The sector is suffering the general tribulations of a volatile economy and is showing an general reputational decline. That provides little comfort to RIM which, as a major holder of intellectual property rights, could be valued on its breakup and licensing fee value. With the market cap component comprising intangible assets now representing only 40% relative to the peer group median of 60%, it appears equity investors are placing less value in the management of those assets.

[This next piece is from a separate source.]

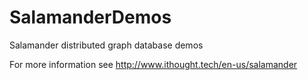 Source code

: # SalamanderDemos
Salamander distributed graph database demos

For more information see http://www.ithought.tech/en-us/salamander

The list of companies stumbling badly after a reputational crisis continues to grow. One could hope that a massive PR effort might help reverse the tide of adverse news. One would be wiser first to pay attention to the business processes (intangible assets) underpinning reputation.

It is said of war that it has no winners, only survivors. Research in Motion out survived Steve Jobs. It is not winning.